(Source texts of formatted documents)
________________

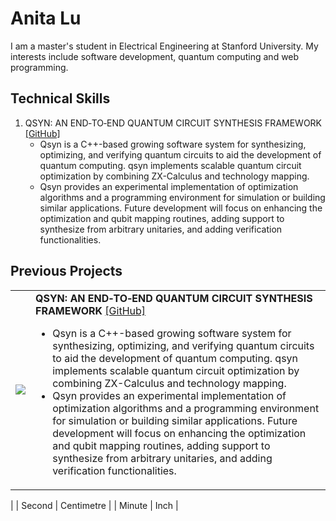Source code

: # Anita Lu

I am a master's student in Electrical Engineering at Stanford University. My interests include software development, quantum computing and web programming.



## Technical Skills
1. QSYN: AN END‐TO‐END QUANTUM CIRCUIT SYNTHESIS FRAMEWORK [[GitHub]](https://github.com/DVLab-NTU/qsyn)
    * Qsyn is a C++-based growing software system for synthesizing, optimizing, and verifying quantum circuits to aid the development of quantum computing. qsyn implements scalable quantum circuit optimization by combining ZX-Calculus and technology mapping.
    * Qsyn provides an experimental implementation of optimization algorithms and a programming environment for simulation or building similar applications. Future development will focus on enhancing the optimization and qubit mapping routines, adding support to synthesize from arbitrary unitaries, and adding verification functionalities.
    



## Previous Projects
<style>
td, th {
   border: none!important;
}
</style>

|   | | 
| ------------ | ------------- |
| ![](https://anitalu724.github.io/img/projects/qsyn.png) | **QSYN: AN END‐TO‐END QUANTUM CIRCUIT SYNTHESIS FRAMEWORK**   [[GitHub]](https://github.com/DVLab-NTU/qsyn)  <ul><li>Qsyn is a C++-based growing software system for synthesizing, optimizing, and verifying quantum circuits to aid the development of quantum computing. qsyn implements scalable quantum circuit optimization by combining ZX-Calculus and technology mapping.</li><li>Qsyn provides an experimental implementation of optimization algorithms and a programming environment for simulation or building similar applications. Future development will focus on enhancing the optimization and qubit mapping routines, adding support to synthesize from arbitrary unitaries, and adding verification functionalities.</li></ul>
|
| Second       | Centimetre    |
| Minute       | Inch          |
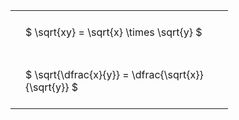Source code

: ---
---

#  
<br>
<style type="text/css">
#T_10c6b th.col_heading {
  text-align: left;
  font-size: 1em;
}
#T_10c6b td {
  text-align: left;
  font-size: 1em;
  padding: 1.5em;
}
#T_10c6b_row0_col0, #T_10c6b_row1_col0 {
  width: 300px;
  white-space: pre-wrap;
}
</style>
<table id="T_10c6b">
  <thead>
  </thead>
  <tbody>
    <tr>
      <td id="T_10c6b_row0_col0" class="data row0 col0" >$ \sqrt{xy} = \sqrt{x} \times \sqrt{y} $</td>
    </tr>
    <tr>
      <td id="T_10c6b_row1_col0" class="data row1 col0" >$ \sqrt{\dfrac{x}{y}} = \dfrac{\sqrt{x}}{\sqrt{y}} $</td>
    </tr>
  </tbody>
</table>
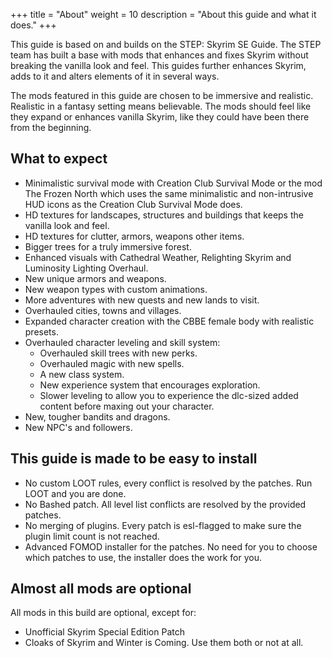 +++
title = "About"
weight = 10
description = "About this guide and what it does."
+++

This guide is based on and builds on the STEP: Skyrim SE Guide. The STEP team has built a base with mods that enhances and fixes Skyrim without breaking the vanilla look and feel. This guides further enhances Skyrim, adds to it and alters elements of it in several ways.

The mods featured in this guide are chosen to be immersive and realistic. Realistic in a fantasy setting means believable. The mods should feel like they expand or enhances vanilla Skyrim, like they could have been there from the beginning.

## What to expect

-   Minimalistic survival mode with Creation Club Survival Mode or the mod The Frozen North which uses the same minimalistic and non-intrusive HUD icons as the Creation Club Survival Mode does.
-   HD textures for landscapes, structures and buildings that keeps the vanilla look and feel.
-   HD textures for clutter, armors, weapons other items.
-   Bigger trees for a truly immersive forest.
-   Enhanced visuals with Cathedral Weather, Relighting Skyrim and Luminosity Lighting Overhaul.
-   New unique armors and weapons.
-   New weapon types with custom animations.
-   More adventures with new quests and new lands to visit.
-   Overhauled cities, towns and villages.
-   Expanded character creation with the CBBE female body with realistic presets.
-   Overhauled character leveling and skill system:
    -   Overhauled skill trees with new perks.
    -   Overhauled magic with new spells.
    -   A new class system.
    -   New experience system that encourages exploration.
    -   Slower leveling to allow you to experience the dlc-sized added content before maxing out your character.
-   New, tougher bandits and dragons.
-   New NPC's and followers.

## This guide is made to be easy to install

-   No custom LOOT rules, every conflict is resolved by the patches. Run LOOT and you are done.
-   No Bashed patch. All level list conflicts are resolved by the provided patches.
-   No merging of plugins. Every patch is esl-flagged to make sure the plugin limit count is not reached.
-   Advanced FOMOD installer for the patches. No need for you to choose which patches to use, the installer does the work for you.

## Almost all mods are optional

All mods in this build are optional, except for:

-   Unofficial Skyrim Special Edition Patch
-   Cloaks of Skyrim and Winter is Coming. Use them both or not at all.
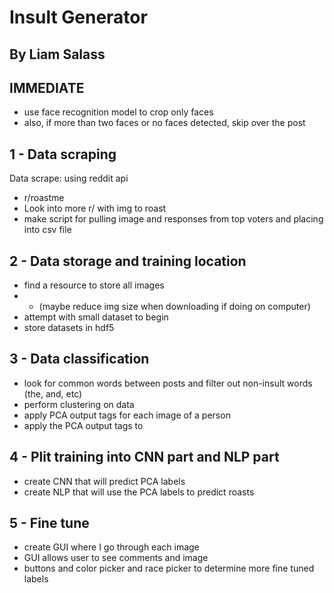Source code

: # Insult Generator
## By Liam Salass


## IMMEDIATE 

- use face recognition model to crop only faces
- also, if more than two faces or no faces detected, skip over the post


## 1 - Data scraping

Data scrape: using reddit api
- r/roastme
- Look into more r/ with img to roast 
- make script for pulling image and responses from top voters and placing into csv file

## 2 - Data storage and training location

- find a resource to store all images 
- - (maybe reduce img size when downloading if doing on computer)
- attempt with small dataset to begin
- store datasets in hdf5

## 3 - Data classification

- look for common words between posts and filter out non-insult words (the, and, etc)
- perform clustering on data
- apply PCA output tags for each image of a person
- apply the PCA output tags to 

## 4 - Plit training into CNN part and NLP part

- create CNN that will predict PCA labels
- create NLP that will use the PCA labels to predict roasts

## 5 - Fine tune

- create GUI where I go through each image 
- GUI allows user to see comments and image
- buttons and color picker and race picker to determine more fine tuned labels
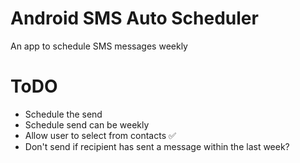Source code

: # Android SMS Auto Scheduler

An app to schedule SMS messages weekly

# ToDO

- Schedule the send
- Schedule send can be weekly
- Allow user to select from contacts ✅
- Don't send if recipient has sent a message within the last week?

________________

* **What you should do**: Give again, exactly as written above, every line from the one holding "bandits and dragons." to the one holding "- use face recognition", with both ends kept and the pictures left out.

* **Expected output**:
-   New, tougher bandits and dragons.
-   New NPC's and followers.

## This guide is made to be easy to install

-   No custom LOOT rules, every conflict is resolved by the patches. Run LOOT and you are done.
-   No Bashed patch. All level list conflicts are resolved by the provided patches.
-   No merging of plugins. Every patch is esl-flagged to make sure the plugin limit count is not reached.
-   Advanced FOMOD installer for the patches. No need for you to choose which patches to use, the installer does the work for you.

## Almost all mods are optional

All mods in this build are optional, except for:

-   Unofficial Skyrim Special Edition Patch
-   Cloaks of Skyrim and Winter is Coming. Use them both or not at all.
Source code

: # Insult Generator
## By Liam Salass


## IMMEDIATE 

- use face recognition model to crop only faces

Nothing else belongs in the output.